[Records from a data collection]

>>>

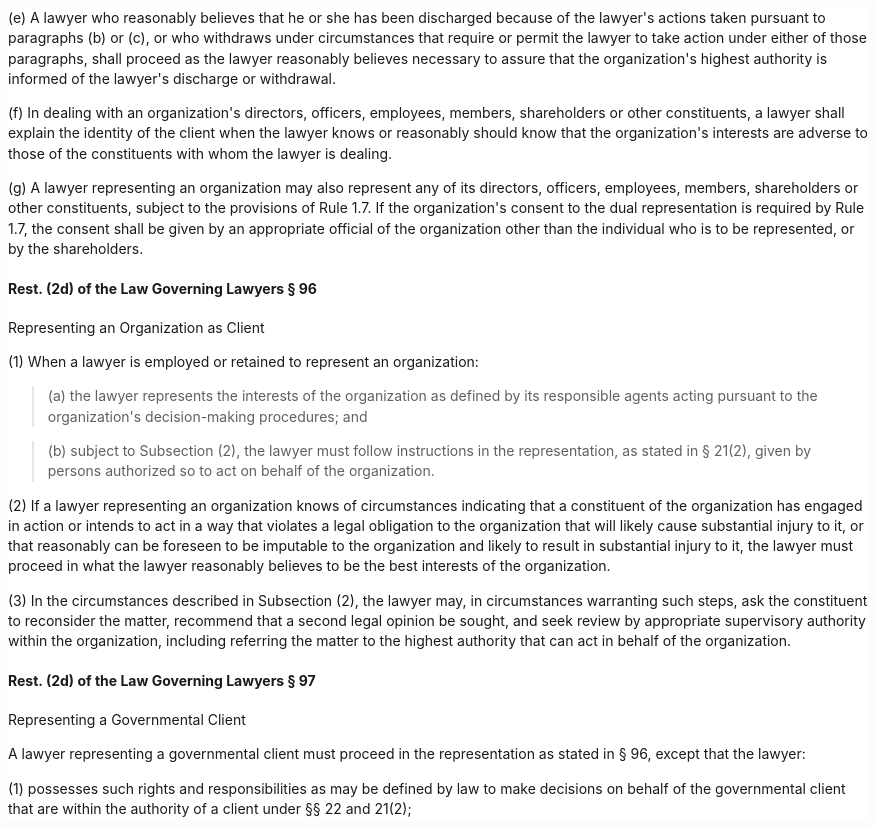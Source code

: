 (e) A lawyer who reasonably believes that he or she has been discharged because of the lawyer's actions taken pursuant to paragraphs (b) or (c), or who withdraws under circumstances that require or permit the lawyer to take action under either of those paragraphs, shall proceed as the lawyer reasonably believes necessary to assure that the organization's highest authority is informed of the lawyer's discharge or withdrawal.

(f) In dealing with an organization's directors, officers, employees, members, shareholders or other constituents, a lawyer shall explain the identity of the client when the lawyer knows or reasonably should know that the organization's interests are adverse to those of the constituents with whom the lawyer is dealing.

(g) A lawyer representing an organization may also represent any of its directors, officers, employees, members, shareholders or other constituents, subject to the provisions of Rule 1.7. If the organization's consent to the dual representation is required by Rule 1.7, the consent shall be given by an appropriate official of the organization other than the individual who is to be represented, or by the shareholders.

</div>

<div class="legal-code">

#### Rest. (2d) of the Law Governing Lawyers § 96

<p class="case-h1">Representing an Organization as Client</p>

(1) When a lawyer is employed or retained to represent an organization:

> (a) the lawyer represents the interests of the organization as defined by its responsible agents acting pursuant to the organization's decision-making procedures; and

> (b) subject to Subsection (2), the lawyer must follow instructions in the representation, as stated in § 21(2), given by persons authorized so to act on behalf of the organization.

(2) If a lawyer representing an organization knows of circumstances indicating that a constituent of the organization has engaged in action or intends to act in a way that violates a legal obligation to the organization that will likely cause substantial injury to it, or that reasonably can be foreseen to be imputable to the organization and likely to result in substantial injury to it, the lawyer must proceed in what the lawyer reasonably believes to be the best interests of the organization.

(3) In the circumstances described in Subsection (2), the lawyer may, in circumstances warranting such steps, ask the constituent to reconsider the matter, recommend that a second legal opinion be sought, and seek review by appropriate supervisory authority within the organization, including referring the matter to the highest authority that can act in behalf of the organization.

</div>

<div class="legal-code">

#### Rest. (2d) of the Law Governing Lawyers § 97

<p class="case-h1">Representing a Governmental Client</p>

A lawyer representing a governmental client must proceed in the representation as stated in § 96, except that the lawyer:

(1) possesses such rights and responsibilities as may be defined by law to make decisions on behalf of the governmental client that are within the authority of a client under §§ 22 and 21(2);
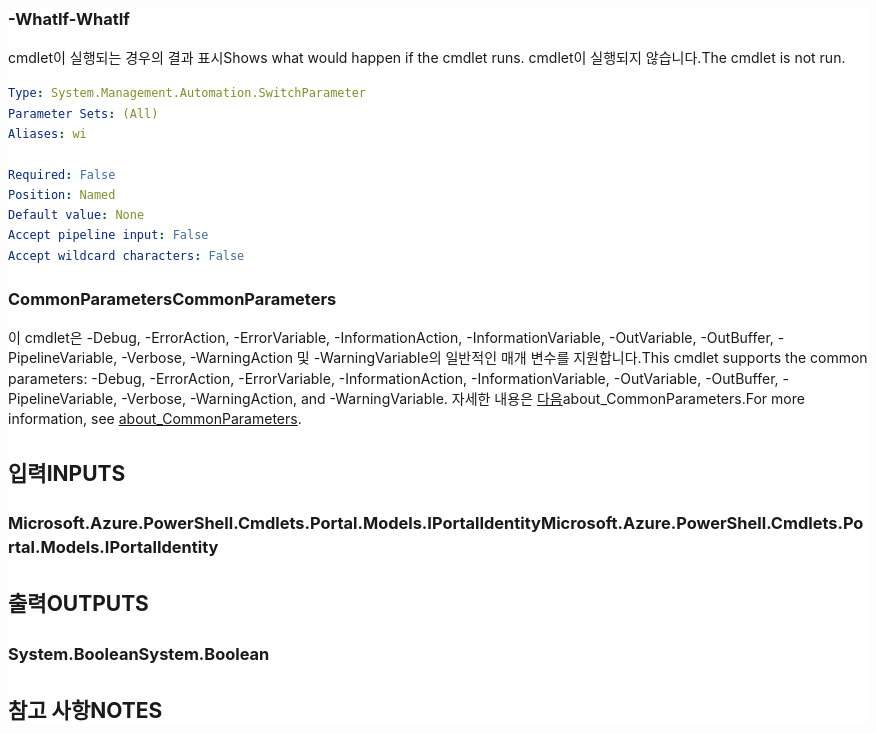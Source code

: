 ### <span data-ttu-id="4bea9-130">-WhatIf</span><span class="sxs-lookup"><span data-stu-id="4bea9-130">-WhatIf</span></span>
<span data-ttu-id="4bea9-131">cmdlet이 실행되는 경우의 결과 표시</span><span class="sxs-lookup"><span data-stu-id="4bea9-131">Shows what would happen if the cmdlet runs.</span></span>
<span data-ttu-id="4bea9-132">cmdlet이 실행되지 않습니다.</span><span class="sxs-lookup"><span data-stu-id="4bea9-132">The cmdlet is not run.</span></span>

```yaml
Type: System.Management.Automation.SwitchParameter
Parameter Sets: (All)
Aliases: wi

Required: False
Position: Named
Default value: None
Accept pipeline input: False
Accept wildcard characters: False
```

### <span data-ttu-id="4bea9-133">CommonParameters</span><span class="sxs-lookup"><span data-stu-id="4bea9-133">CommonParameters</span></span>
<span data-ttu-id="4bea9-134">이 cmdlet은 -Debug, -ErrorAction, -ErrorVariable, -InformationAction, -InformationVariable, -OutVariable, -OutBuffer, -PipelineVariable, -Verbose, -WarningAction 및 -WarningVariable의 일반적인 매개 변수를 지원합니다.</span><span class="sxs-lookup"><span data-stu-id="4bea9-134">This cmdlet supports the common parameters: -Debug, -ErrorAction, -ErrorVariable, -InformationAction, -InformationVariable, -OutVariable, -OutBuffer, -PipelineVariable, -Verbose, -WarningAction, and -WarningVariable.</span></span> <span data-ttu-id="4bea9-135">자세한 내용은 [다음](http://go.microsoft.com/fwlink/?LinkID=113216)about_CommonParameters.</span><span class="sxs-lookup"><span data-stu-id="4bea9-135">For more information, see [about_CommonParameters](http://go.microsoft.com/fwlink/?LinkID=113216).</span></span>

## <span data-ttu-id="4bea9-136">입력</span><span class="sxs-lookup"><span data-stu-id="4bea9-136">INPUTS</span></span>

### <span data-ttu-id="4bea9-137">Microsoft.Azure.PowerShell.Cmdlets.Portal.Models.IPortalIdentity</span><span class="sxs-lookup"><span data-stu-id="4bea9-137">Microsoft.Azure.PowerShell.Cmdlets.Portal.Models.IPortalIdentity</span></span>

## <span data-ttu-id="4bea9-138">출력</span><span class="sxs-lookup"><span data-stu-id="4bea9-138">OUTPUTS</span></span>

### <span data-ttu-id="4bea9-139">System.Boolean</span><span class="sxs-lookup"><span data-stu-id="4bea9-139">System.Boolean</span></span>

## <span data-ttu-id="4bea9-140">참고 사항</span><span class="sxs-lookup"><span data-stu-id="4bea9-140">NOTES</span></span>
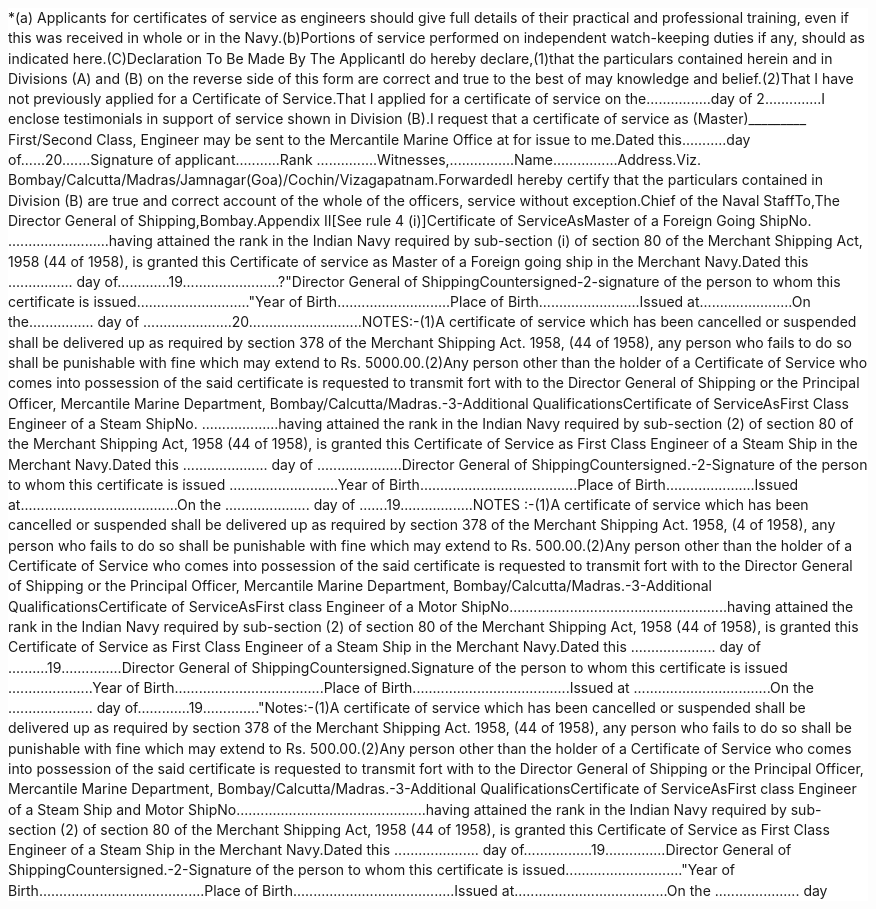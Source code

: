 *(a) Applicants for certificates of service as engineers should give full details of their practical and professional training, even if this was received in whole or in the Navy.(b)Portions of service performed on independent watch-keeping duties if any, should as indicated here.(C)Declaration To Be Made By The ApplicantI do hereby declare,(1)that the particulars contained herein and in Divisions (A) and (B) on the reverse side of this form are correct and true to the best of may knowledge and belief.(2)That I have not previously applied for a Certificate of Service.That I applied for a certificate of service on the................day of 2..............I enclose testimonials in support of service shown in Division (B).I request that a certificate of service as (Master)_________ First/Second Class, Engineer may be sent to the Mercantile Marine Office at for issue to me.Dated this...........day of......20.......Signature of applicant...........Rank ...............Witnesses,................Name................Address.Viz. Bombay/Calcutta/Madras/Jamnagar(Goa)/Cochin/Vizagapatnam.ForwardedI hereby certify that the particulars contained in Division (B) are true and correct account of the whole of the officers, service without exception.Chief of the Naval StaffTo,The Director General of Shipping,Bombay.Appendix II[See rule 4 (i)]Certificate of ServiceAsMaster of a Foreign Going ShipNo. .........................having attained the rank in the Indian Navy required by sub-section (i) of section 80 of the Merchant Shipping Act, 1958 (44 of 1958), is granted this Certificate of service as Master of a Foreign going ship in the Merchant Navy.Dated this ................ day of.............19........................?"Director General of ShippingCountersigned-2-signature of the person to whom this certificate is issued............................"Year of Birth............................Place of Birth.........................Issued at.......................On the................ day of ......................20............................NOTES:-(1)A certificate of service which has been cancelled or suspended shall be delivered up as required by section 378 of the Merchant Shipping Act. 1958, (44 of 1958), any person who fails to do so shall be punishable with fine which may extend to Rs. 5000.00.(2)Any person other than the holder of a Certificate of Service who comes into possession of the said certificate is requested to transmit fort with to the Director General of Shipping or the Principal Officer, Mercantile Marine Department, Bombay/Calcutta/Madras.-3-Additional QualificationsCertificate of ServiceAsFirst Class Engineer of a Steam ShipNo. ...................having attained the rank in the Indian Navy required by sub-section (2) of section 80 of the Merchant Shipping Act, 1958 (44 of 1958), is granted this Certificate of Service as First Class Engineer of a Steam Ship in the Merchant Navy.Dated this ..................... day of .....................Director General of ShippingCountersigned.-2-Signature of the person to whom this certificate is issued ...........................Year of Birth.......................................Place of Birth......................Issued at.......................................On the ..................... day of .......19..................NOTES :-(1)A certificate of service which has been cancelled or suspended shall be delivered up as required by section 378 of the Merchant Shipping Act. 1958, (4 of 1958), any person who fails to do so shall be punishable with fine which may extend to Rs. 500.00.(2)Any person other than the holder of a Certificate of Service who comes into possession of the said certificate is requested to transmit fort with to the Director General of Shipping or the Principal Officer, Mercantile Marine Department, Bombay/Calcutta/Madras.-3-Additional QualificationsCertificate of ServiceAsFirst class Engineer of a Motor ShipNo......................................................having attained the rank in the Indian Navy required by sub-section (2) of section 80 of the Merchant Shipping Act, 1958 (44 of 1958), is granted this Certificate of Service as First Class Engineer of a Steam Ship in the Merchant Navy.Dated this ..................... day of ..........19...............Director General of ShippingCountersigned.Signature of the person to whom this certificate is issued .....................Year of Birth.....................................Place of Birth.......................................Issued at ..................................On the ..................... day of.............19.............."Notes:-(1)A certificate of service which has been cancelled or suspended shall be delivered up as required by section 378 of the Merchant Shipping Act. 1958, (44 of 1958), any person who fails to do so shall be punishable with fine which may extend to Rs. 500.00.(2)Any person other than the holder of a Certificate of Service who comes into possession of the said certificate is requested to transmit fort with to the Director General of Shipping or the Principal Officer, Mercantile Marine Department, Bombay/Calcutta/Madras.-3-Additional QualificationsCertificate of ServiceAsFirst class Engineer of a Steam Ship and Motor ShipNo...............................................having attained the rank in the Indian Navy required by sub-section (2) of section 80 of the Merchant Shipping Act, 1958 (44 of 1958), is granted this Certificate of Service as First Class Engineer of a Steam Ship in the Merchant Navy.Dated this ..................... day of.................19...............Director General of ShippingCountersigned.-2-Signature of the person to whom this certificate is issued............................."Year of Birth.........................................Place of Birth........................................Issued at......................................On the ..................... day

<<<

Your objective >> Where a line in the records above contains the string "Subsection", copy that line.

Response >>
> (b) subject to Subsection (2), the lawyer must follow instructions in the representation, as stated in § 21(2), given by persons authorized so to act on behalf of the organization.
(3) In the circumstances described in Subsection (2), the lawyer may, in circumstances warranting such steps, ask the constituent to reconsider the matter, recommend that a second legal opinion be sought, and seek review by appropriate supervisory authority within the organization, including referring the matter to the highest authority that can act in behalf of the organization.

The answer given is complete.